Usually when fifty-year-old documents about Africa are brought to light, one has to make allowance for language which now seems embarrassing: talk of male domestic servants as ‘boys’, for example. There is none of that here. Thomas treated everyone as his equal. ‘Just had a friendly word with the nightwatchman,’ he writes from Enugu, Nigeria. ‘He walks around with a bow and arrow in case of thieves.’ From Rabat he writes of the ceremony that accompanied the Sultan of Morocco’s reception of King Feisal of Iraq: ‘though not (as you know) much in favour of Kings and Queens in general’, he mingles with the crowd, which was, ‘of course, a good deal more interesting than the royal procession’.

One of the best passages describes Hodgkin’s epic trip into Mali by camel in 1952. ‘My main problem is to make my camel trot. I seem to remember difficulties over that in Sinai in 1936.’ Making the camel lie down is also a problem.

This is done by dropping the cord, beating his head with a stick and talking to him gently. It doesn’t always come off. Also the worst crime is to lose one’s stick. It’s like losing one’s oar at rowing. By tradition one is fined a sheep for doing it (I did it three times I’m ashamed to say).
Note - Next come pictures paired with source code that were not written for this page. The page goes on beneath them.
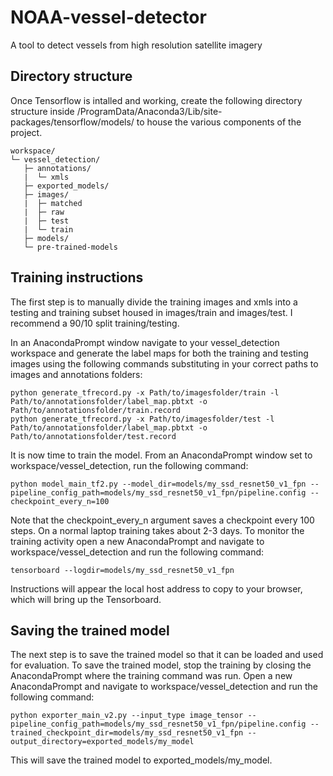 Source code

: # NOAA-vessel-detector
A tool to detect vessels from high resolution satellite imagery

## Directory structure
Once Tensorflow is intalled and working, create the following directory structure inside /ProgramData/Anaconda3/Lib/site-packages/tensorflow/models/ to house the various components of the project.

```
workspace/
└─ vessel_detection/
   ├─ annotations/
   |  └─ xmls
   ├─ exported_models/
   ├─ images/
   |  ├─ matched
   |  ├─ raw
   |  ├─ test
   |  └─ train
   ├─ models/
   └─ pre-trained-models
```

## Training instructions
The first step is to manually divide the training images and xmls into a testing and training subset housed in images/train and images/test.  I recommend a 90/10 split training/testing.

In an AnacondaPrompt window navigate to your vessel_detection workspace and generate the label maps for both the training and testing images using the following commands substituting in your correct paths to images and annotations folders:

```
python generate_tfrecord.py -x Path/to/imagesfolder/train -l Path/to/annotationsfolder/label_map.pbtxt -o Path/to/annotationsfolder/train.record
python generate_tfrecord.py -x Path/to/imagesfolder/test -l Path/to/annotationsfolder/label_map.pbtxt -o Path/to/annotationsfolder/test.record
```

It is now time to train the model.  From an AnacondaPrompt window set to workspace/vessel_detection, run the following command:

```
python model_main_tf2.py --model_dir=models/my_ssd_resnet50_v1_fpn --pipeline_config_path=models/my_ssd_resnet50_v1_fpn/pipeline.config --checkpoint_every_n=100
```

Note that the checkpoint_every_n argument saves a checkpoint every 100 steps.  On a normal laptop training takes about 2-3 days.  To monitor the training activity open a new AnacondaPrompt and navigate to workspace/vessel_detection and run the following command:

```
tensorboard --logdir=models/my_ssd_resnet50_v1_fpn
```

Instructions will appear the local host address to copy to your browser, which will bring up the Tensorboard.

## Saving the trained model
The next step is to save the trained model so that it can be loaded and used for evaluation.  To save the trained model, stop the training by closing the AnacondaPrompt where the training command was run.  Open a new AnacondaPrompt and navigate to workspace/vessel_detection and run the following command:

```
python exporter_main_v2.py --input_type image_tensor --pipeline_config_path=models/my_ssd_resnet50_v1_fpn/pipeline.config --trained_checkpoint_dir=models/my_ssd_resnet50_v1_fpn --output_directory=exported_models/my_model
```

This will save the trained model to exported_models/my_model.
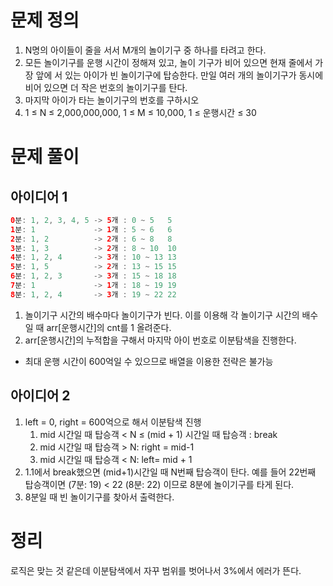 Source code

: # 문제 정의

1. N명의 아이들이 줄을 서서 M개의 놀이기구 중 하나를 타려고 한다.
2. 모든 놀이기구를 운행 시간이 정해져 있고, 놀이 기구가 비어 있으면 현재 줄에서 가장 앞에 서 있는 아이가 빈 놀이기구에 탑승한다. 만일 여러 개의 놀이기구가 동시에 비어 있으면 더 작은 번호의 놀이기구를 탄다.
3. 마지막 아이가 타는 놀이기구의 번호를 구하시오
4. 1 ≤ N ≤ 2,000,000,000, 1 ≤ M ≤ 10,000, 1 ≤ 운행시간 ≤ 30

# 문제 풀이

## 아이디어 1

```java
0분: 1, 2, 3, 4, 5 -> 5개 : 0 ~ 5   5
1분: 1             -> 1개 : 5 ~ 6   6
2분: 1, 2          -> 2개 : 6 ~ 8   8
3분: 1, 3          -> 2개 : 8 ~ 10  10
4분: 1, 2, 4       -> 3개 : 10 ~ 13 13
5분: 1, 5          -> 2개 : 13 ~ 15 15
6분: 1, 2, 3       -> 3개 : 15 ~ 18 18
7분: 1             -> 1개 : 18 ~ 19 19
8분: 1, 2, 4       -> 3개 : 19 ~ 22 22
```

1. 놀이기구 시간의 배수마다 놀이기구가 빈다.  이를 이용해 각 놀이기구 시간의 배수일 때  arr[운행시간]의 cnt를 1 올려준다.
2. arr[운행시간]의 누적합을 구해서 마지막 아이 번호로 이분탐색을 진행한다.
- 최대 운행 시간이 600억일 수 있으므로 배열을 이용한 전략은 불가능

## 아이디어 2

1. left = 0, right = 600억으로 해서 이분탐색 진행
    1. mid 시간일 때 탑승객 < N ≤ (mid + 1) 시간일 때 탑승객 : break
    2. mid  시간일 때 탑승객 > N: right = mid-1
    3. mid 시간일 때 탑승객 < N: left= mid + 1
2. 1.1에서 break했으면 (mid+1)시간일 때 N번째 탑승객이 탄다. 예를 들어 22번째 탑승객이면 (7분: 19) < 22  (8분: 22) 이므로 8분에 놀이기구를 타게 된다.
3. 8분일 때 빈 놀이기구를 찾아서 출력한다.

# 정리

로직은 맞는 것 같은데 이분탐색에서 자꾸 범위를 벗어나서 3%에서 에러가 뜬다.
He developed a warm admiration for his guide, Mohammed Abdullah.

Of course it’s notorious that Englishmen love Bedus because they will behave as if they’ve been to the best public schools. But, even allowing for this, M.A. was a truly admirable chap . . . We had a nice conversation about England last night. How much do rifles cost? What sort of game is there? How many of the English are nomads? (Answer a few thousands.)

Finally, they arrive in the dying Saharan town of Walata – the next water 18 days away, the next inhabited settlement, Taodini (the ‘city of salt’), 27 days away. Hodgkin, inevitably, finds that the town’s Muslim elite reminds him of ‘any Oxford (male) Senior Common Room. Highly civilised donnish characters, whose life seems to be spent almost entirely in food and prayer, and remembrance of things past.’ When he chances on a black lawyer violently opposed to Nkrumah, the man is ‘obviously a Girondin of the most property and class-conscious kind’, while a frustrated teacher near Kumasi is ‘like the young Russian intellectuals in the novels of Turgenev’.